IL-6 produced by Ag-presenting DC in response to CpG-B adjuvantation promotes Tfh-cell differentiation. A Seven days after s.c. immunisation with 40 μg of 1W1K in IFA or IFA+CpG-B, dLN were collected and analysed for 1W1K-specific Tfh cells (1W1K-IA^b+CD62L^lo CXCR5⁺) after treatment with anti-IL-6Rα mAb or isotype control (Rat IgG2b) (n = 5/group, mean ± s.e.m.). Frequency of Tfh among 1W1K-specific CD4⁺ T cells was estimated. B, C Twenty-one days after s.c. immunisation with 100 μg of NP-OVA in IFA or IFA+CpG-B, dLN were collected and analysed for NP⁺ GC-B cells (NP⁺CD138⁻B220⁺GL-7⁺CD95⁺) (B) and serum was collected for ELISA detection of NP8-specific IgG (C) (nd, not detected).
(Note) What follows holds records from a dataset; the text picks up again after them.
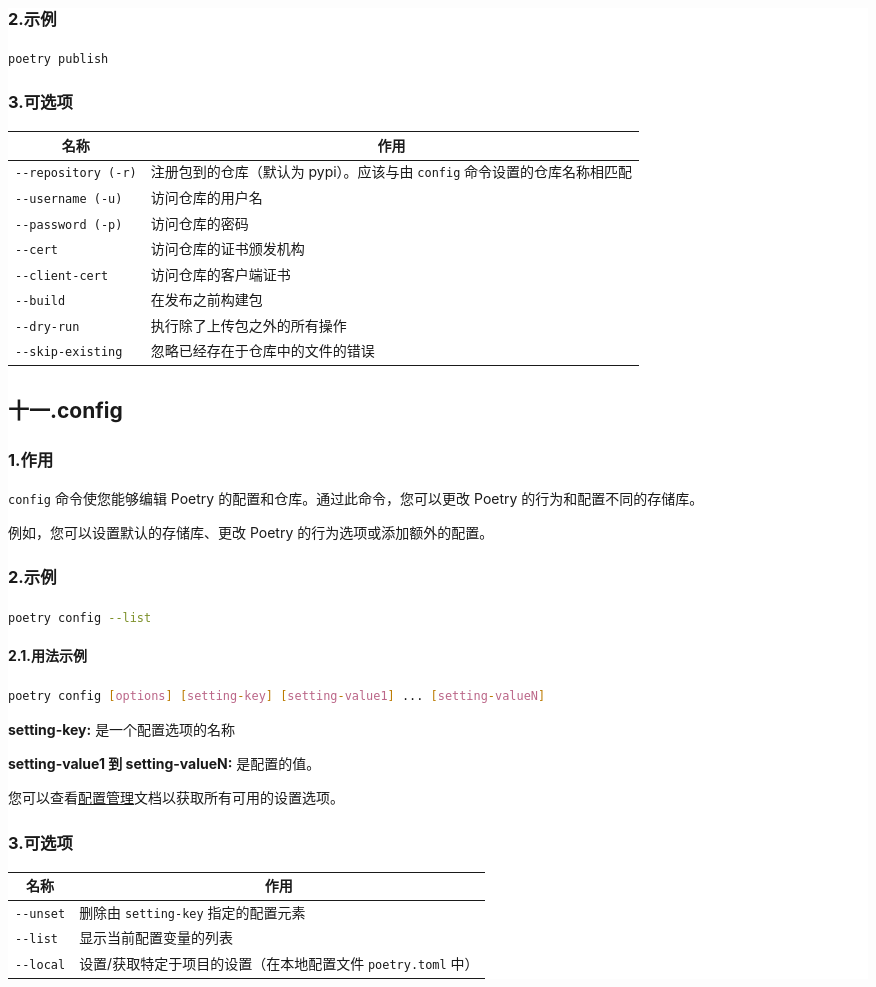 ### 2.示例

```bash
poetry publish
```

### 3.可选项

| 名称                | 作用                                                         |
| ------------------- | ------------------------------------------------------------ |
| `--repository (-r)` | 注册包到的仓库（默认为 pypi）。应该与由 `config` 命令设置的仓库名称相匹配 |
| `--username (-u)`   | 访问仓库的用户名                                             |
| `--password (-p)`   | 访问仓库的密码                                               |
| `--cert`            | 访问仓库的证书颁发机构                                       |
| `--client-cert`     | 访问仓库的客户端证书                                         |
| `--build`           | 在发布之前构建包                                             |
| `--dry-run`         | 执行除了上传包之外的所有操作                                 |
| `--skip-existing`   | 忽略已经存在于仓库中的文件的错误                             |

## 十一.config

### 1.作用

`config` 命令使您能够编辑 Poetry 的配置和仓库。通过此命令，您可以更改 Poetry 的行为和配置不同的存储库。

例如，您可以设置默认的存储库、更改 Poetry 的行为选项或添加额外的配置。

### 2.示例

```bash
poetry config --list
```

#### 2.1.用法示例

```bash
poetry config [options] [setting-key] [setting-value1] ... [setting-valueN]
```

**setting-key:** 是一个配置选项的名称

**setting-value1 到 setting-valueN:** 是配置的值。

您可以查看[配置管理](./6.管理配置项.md)文档以获取所有可用的设置选项。

### 3.可选项

| 名称      | 作用                                                         |
| --------- | ------------------------------------------------------------ |
| `--unset` | 删除由 `setting-key` 指定的配置元素                          |
| `--list`  | 显示当前配置变量的列表                                       |
| `--local` | 设置/获取特定于项目的设置（在本地配置文件 `poetry.toml` 中） |
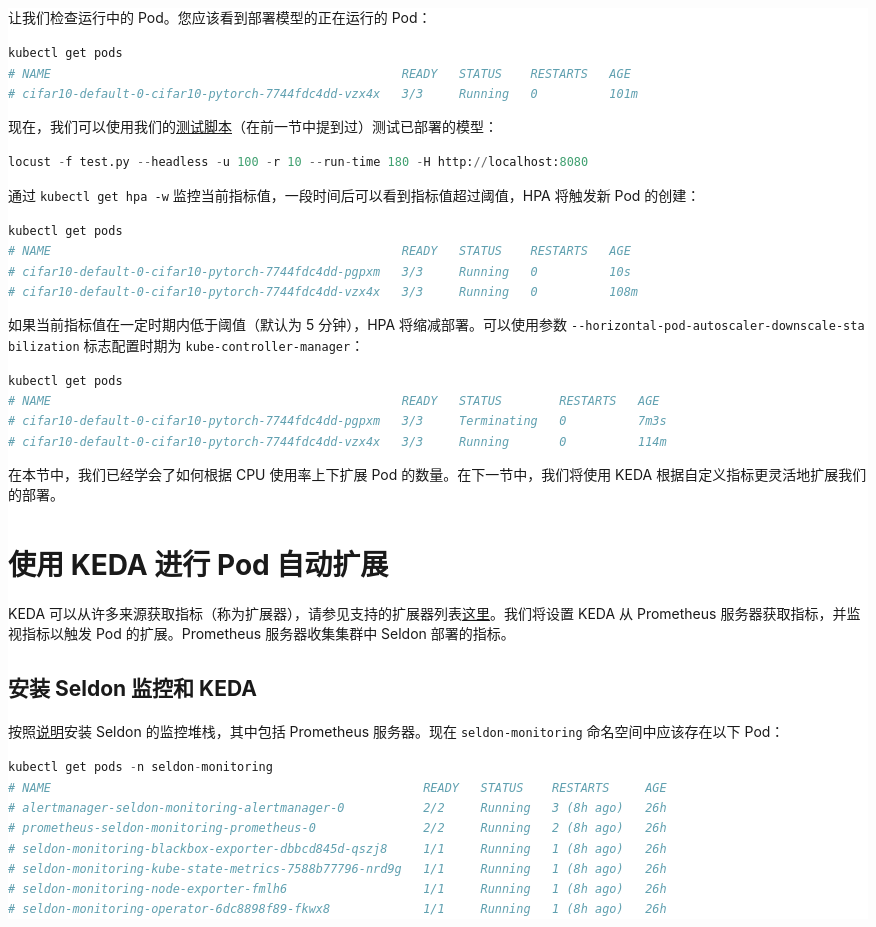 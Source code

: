 让我们检查运行中的 Pod。您应该看到部署模型的正在运行的 Pod：

```py
kubectl get pods
# NAME                                                 READY   STATUS    RESTARTS   AGE
# cifar10-default-0-cifar10-pytorch-7744fdc4dd-vzx4x   3/3     Running   0          101m
```

现在，我们可以使用我们的[测试脚本](https://github.com/tintn/ml-model-deployment-tutorials/blob/main/testing/test.py)（在前一节中提到过）测试已部署的模型：

```py
locust -f test.py --headless -u 100 -r 10 --run-time 180 -H http://localhost:8080
```

通过 `kubectl get hpa -w` 监控当前指标值，一段时间后可以看到指标值超过阈值，HPA 将触发新 Pod 的创建：

```py
kubectl get pods
# NAME                                                 READY   STATUS    RESTARTS   AGE
# cifar10-default-0-cifar10-pytorch-7744fdc4dd-pgpxm   3/3     Running   0          10s
# cifar10-default-0-cifar10-pytorch-7744fdc4dd-vzx4x   3/3     Running   0          108m
```

如果当前指标值在一定时期内低于阈值（默认为 5 分钟），HPA 将缩减部署。可以使用参数 `--horizontal-pod-autoscaler-downscale-stabilization` 标志配置时期为 `kube-controller-manager`：

```py
kubectl get pods
# NAME                                                 READY   STATUS        RESTARTS   AGE
# cifar10-default-0-cifar10-pytorch-7744fdc4dd-pgpxm   3/3     Terminating   0          7m3s
# cifar10-default-0-cifar10-pytorch-7744fdc4dd-vzx4x   3/3     Running       0          114m
```

在本节中，我们已经学会了如何根据 CPU 使用率上下扩展 Pod 的数量。在下一节中，我们将使用 KEDA 根据自定义指标更灵活地扩展我们的部署。

# 使用 KEDA 进行 Pod 自动扩展

KEDA 可以从许多来源获取指标（称为扩展器），请参见支持的扩展器列表[这里](https://keda.sh/docs/2.9/scalers/)。我们将设置 KEDA 从 Prometheus 服务器获取指标，并监视指标以触发 Pod 的扩展。Prometheus 服务器收集集群中 Seldon 部署的指标。

## 安装 Seldon 监控和 KEDA

按照[说明](https://docs.seldon.io/projects/seldon-core/en/latest/analytics/analytics.html)安装 Seldon 的监控堆栈，其中包括 Prometheus 服务器。现在 `seldon-monitoring` 命名空间中应该存在以下 Pod：

```py
kubectl get pods -n seldon-monitoring
# NAME                                                    READY   STATUS    RESTARTS     AGE
# alertmanager-seldon-monitoring-alertmanager-0           2/2     Running   3 (8h ago)   26h
# prometheus-seldon-monitoring-prometheus-0               2/2     Running   2 (8h ago)   26h
# seldon-monitoring-blackbox-exporter-dbbcd845d-qszj8     1/1     Running   1 (8h ago)   26h
# seldon-monitoring-kube-state-metrics-7588b77796-nrd9g   1/1     Running   1 (8h ago)   26h
# seldon-monitoring-node-exporter-fmlh6                   1/1     Running   1 (8h ago)   26h
# seldon-monitoring-operator-6dc8898f89-fkwx8             1/1     Running   1 (8h ago)   26h
```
D Eight weeks after reconstitution, chimeric CD11c-DTR (70%) + C57Bl/6 (30%) → C57Bl/6 (C57Bl/6) and CD11cDTR (70%) + IL-6^−/− (30%) → C57Bl/6 (IL-6^−/−) mice were s.c. immunised with 1W1K in IFA or IFA+CpG-B. Frequency of Tfh among 1W1K-specific CD4⁺ T cells in dLN 9 days after s.c. immunisation from IFA-immunised chimeric mice treated three times with DTx (n = 4/group, mean ± s.e.m.). Data are representative of at least three independent experiments. ns, nonsignificant; *P < 0.05; **P ≤ 0.01; ***P ≤ 0.005.

Figure 7

moDC drive the increase in Tfh-cell development due to CpG-B adjuvantation. A C57Bl/6 animals were s.c. immunised with 1W1K or OVA in IFA or IFA+CpG-B and treated twice with liposomes containing either PBS or clodronate. Nine days after s.c. immunisation with 1W1K, monocyte depletion was assessed in the blood of animals (data not shown) and the frequency of Tfh among 1W1K-specific CD4⁺ T cells was estimated in the corresponding animals (n = 5/group, mean ± s.e.m.). Fourteen days after s.c. immunisation with OVA, total OVA-specific IgG were estimated by ELISA (n = 5/group, mean ± s.e.m.). B–F Chimeric C57Bl/6 → C57Bl/6 (C57Bl/6) and CCR2^−/− → C57Bl/6 (CCR2^−/−) mice 8 weeks after reconstitution (B), CXC3CR1 and wild-type littermates (C), chimeric CD11c-DTR (70%) + C57Bl/6 (30%) → C57Bl/6 (C57Bl/6) and CD11cDTR (70%) + CX3CR1^−/− (30%) → C57Bl/6 (CX3CR1^−/−) mice treated three times with DTx (D), chimeric CCR2^−/− (70%) + C57Bl/6 (30%) → C57Bl/6 (C57Bl/6) and CCR2^−/− (70%) + MyD88^−/− (30%) → C57Bl/6 (MyD88^−/−) mice (E) and chimeric CCR2^−/− (70%) + C57Bl/6 (30%) → C57Bl/6 (C57Bl/6) and CCR2^−/− (70%) + I-Ab^−/− (30%) → C57Bl/6 (I-Ab^−/−) mice (F) were s.c. immunised with 1W1K in IFA or IFA+CpG-B. Nine days after s.c. immunisation, the frequency of Tfh among 1W1K-specific CD4⁺ T cells was estimated in the corresponding animals (n = 5/group, mean ± s.e.m.). G C57Bl/6 animals were immunised s.c. in the ear with 1W1K in IFA or IFA+CpG-B. 1 h after immunisation, ear was resected and the frequency of Tfh among 1W1K-specific CD4⁺ T cells was estimated in the corresponding animals 9 days after (n = 5/group, mean ± s.e.m.). Data information: Data are representative of at least three independent experiments. ns, nonsignificant; *P < 0.05; **P ≤ 0.01.